- Opening Delimiter -

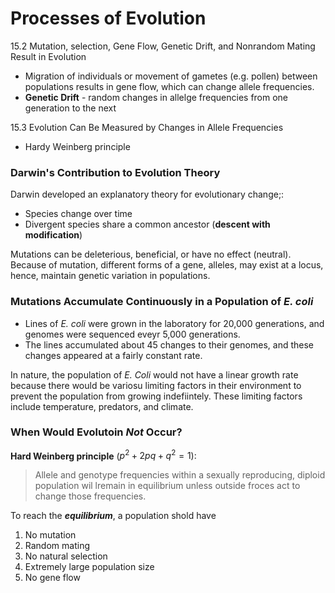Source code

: # Processes of Evolution 

15.2 Mutation, selection, Gene Flow, Genetic Drift, and Nonrandom Mating Result in Evolution
- Migration of individuals or movement of gametes (e.g. pollen) between populations results in gene flow, which can change allele frequencies. 
- **Genetic Drift** - random changes in allelge frequencies from one generation to the next 

15.3 Evolution Can Be Measured by Changes in Allele Frequencies 
- Hardy Weinberg principle 

### Darwin's Contribution to Evolution Theory 

Darwin developed an explanatory theory for evolutionary change;: 
- Species change over time 
- Divergent species share a common ancestor (**descent with modification**) 

Mutations can be deleterious, beneficial, or have no effect (neutral). Because of mutation, different forms of a gene, alleles, may exist at a locus, hence, maintain genetic variation in populations. 

### Mutations Accumulate Continuously in a Population of *E. coli* 
- Lines of *E. coli* were grown in the laboratory for 20,000 generations, and genomes were sequenced eveyr 5,000 generations. 
- The lines accumulated about 45 changes to their genomes, and these changes appeared at a fairly constant rate. 

In nature, the population of *E. Coli* would not have a linear growth rate because there would be variosu limiting factors in their environment to prevent the population from growing indefiintely. These limiting factors include temperature, predators, and climate. 

### When Would Evolutoin *Not* Occur? 
**Hard Weinberg principle** ($p^2+2pq+q^2=1$):
> Allele and genotype frequencies within a sexually reproducing, diploid population wil lremain in equilibrium unless outside froces act to change those frequencies. 

To reach the ***equilibrium***, a population shold have
1. No mutation 
2. Random mating 
3. No natural selection
4. Extremely large population size
6. No gene flow 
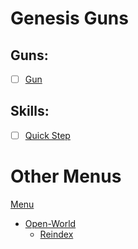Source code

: # Genesis Guns
## Guns:
 - [ ] [Gun]()

## Skills:
 - [ ] [Quick Step](../../RPG/Skills/Quick-Step.md)

# Other Menus

[Menu](../../../README.md) <br>
 - [Open-World](../../1Open-World.md) <br>
    - [Reindex](../Reindex.md) <br>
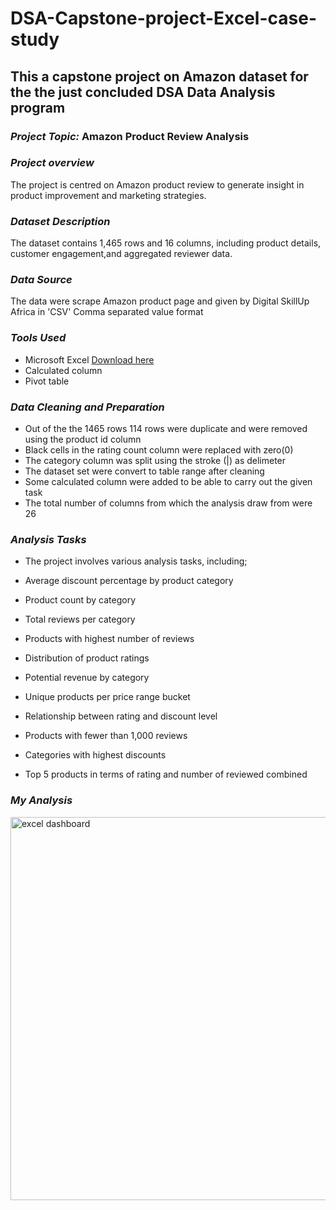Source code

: # DSA-Capstone-project-Excel-case-study
## This a capstone project on Amazon dataset for the the just concluded DSA Data Analysis program
### *Project Topic:*  Amazon Product Review Analysis
### *Project overview*
The project is centred on Amazon product review to generate insight in product improvement and marketing strategies.
### *Dataset Description*
The dataset contains 1,465 rows and 16 columns, including product details, customer engagement,and aggregated reviewer data.
### *Data Source* 
 The data were scrape Amazon product page and given by Digital SkillUp Africa in 'CSV' Comma separated value format
### *Tools Used*
 - Microsoft Excel [Download here](https://apps.apple.com/us/app/microsoft-excel/id586683407)
 - Calculated column
 - Pivot table
### *Data Cleaning and Preparation*
 - Out of the the 1465 rows 114 rows were duplicate and were removed using the product id column
 - Black cells in the rating count column were replaced with zero(0)
 - The category column was split using the stroke (|) as delimeter
 - The dataset set were convert to table range after cleaning
 - Some calculated column were added to be able to carry out the given task
 - The total number of columns from which the analysis draw from were 26
### *Analysis Tasks*
 - The project involves various analysis tasks, including;

 - Average discount percentage by product category

 - Product count by category

 - Total reviews per category

 - Products with highest number of reviews

 - Distribution of product ratings

 - Potential revenue by category

 - Unique products per price range bucket

 - Relationship between rating and discount level

 - Products with fewer than 1,000 reviews

 - Categories with highest discounts

 - Top 5 products in terms of rating and number of reviewed combined

### *My Analysis*
<img width="613" alt="excel dashboard" src="https://github.com/user-attachments/assets/17dda0c0-22de-4609-b16c-59692c6c2791" />
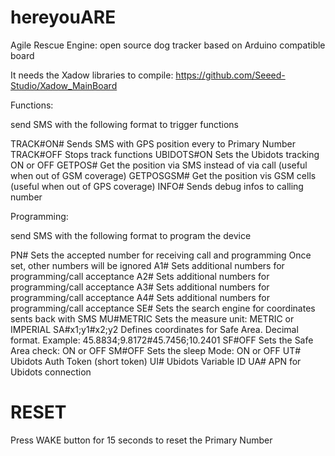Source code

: # hereyouARE
Agile Rescue Engine: open source dog tracker based on Arduino compatible board

It needs the Xadow libraries to compile:
  https://github.com/Seeed-Studio/Xadow_MainBoard
 
 Functions:
 
 send SMS with the following format to trigger functions
 
 TRACK#ON#<sec>     Sends SMS with GPS position every <sec> to Primary Number
 TRACK#OFF          Stops track functions
 UBIDOTS#ON         Sets the Ubidots tracking ON or OFF
 GETPOS#            Get the position via SMS instead of via call (useful when out of GSM coverage)
 GETPOSGSM#         Get the position vis GSM cells (useful when out of GPS coverage)
 INFO#              Sends debug infos to calling number
 
 Programming:
 
 send SMS with the following format to program the device
 
 PN#<num>         Sets the accepted number for receiving call and programming
 Once set, other numbers will be ignored
 A1#<num>         Sets additional numbers for programming/call acceptance
 A2#<num>         Sets additional numbers for programming/call acceptance
 A3#<num>         Sets additional numbers for programming/call acceptance
 A4#<num>         Sets additional numbers for programming/call acceptance
 SE#<string>      Sets the search engine for coordinates sents back with SMS
 MU#METRIC        Sets the measure unit: METRIC or IMPERIAL
 SA#x1;y1#x2;y2   Defines coordinates for Safe Area. Decimal format. Example:
 45.8834;9.8172#45.7456;10.2401
 SF#OFF              Sets the Safe Area check: ON or OFF
 SM#OFF              Sets the sleep Mode: ON or OFF
 UT#<string>         Ubidots Auth Token (short token)
 UI#<string>          Ubidots Variable ID
 UA#<string>         APN for Ubidots connection


RESET
=====

Press WAKE button for 15 seconds to reset the Primary Number
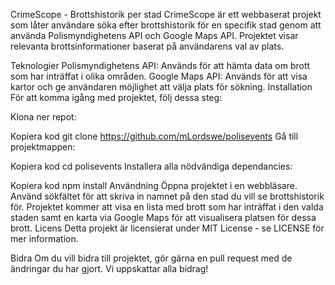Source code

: CrimeScope - Brottshistorik per stad
CrimeScope är ett webbaserat projekt som låter användare söka efter brottshistorik för en specifik stad genom att använda Polismyndighetens API och Google Maps API. Projektet visar relevanta brottsinformationer baserat på användarens val av plats.

Teknologier
Polismyndighetens API: Används för att hämta data om brott som har inträffat i olika områden.
Google Maps API: Används för att visa kartor och ge användaren möjlighet att välja plats för sökning.
Installation
För att komma igång med projektet, följ dessa steg:

Klona ner repot:

Kopiera kod
git clone https://github.com/mLordswe/polisevents
Gå till projektmappen:

Kopiera kod
cd polisevents
Installera alla nödvändiga dependancies:

Kopiera kod
npm install
Användning
Öppna projektet i en webbläsare.
Använd sökfältet för att skriva in namnet på den stad du vill se brottshistorik för.
Projektet kommer att visa en lista med brott som har inträffat i den valda staden samt en karta via Google Maps för att visualisera platsen för dessa brott.
Licens
Detta projekt är licensierat under MIT License - se LICENSE för mer information.

Bidra
Om du vill bidra till projektet, gör gärna en pull request med de ändringar du har gjort. Vi uppskattar alla bidrag!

- Closing Delimiter -

_Work order_. Check each line of the entries above for the word "Skills". List the ones that have it.

_Output for this task_.
## Skills:
 - [ ] [Quick Step](../../RPG/Skills/Quick-Step.md)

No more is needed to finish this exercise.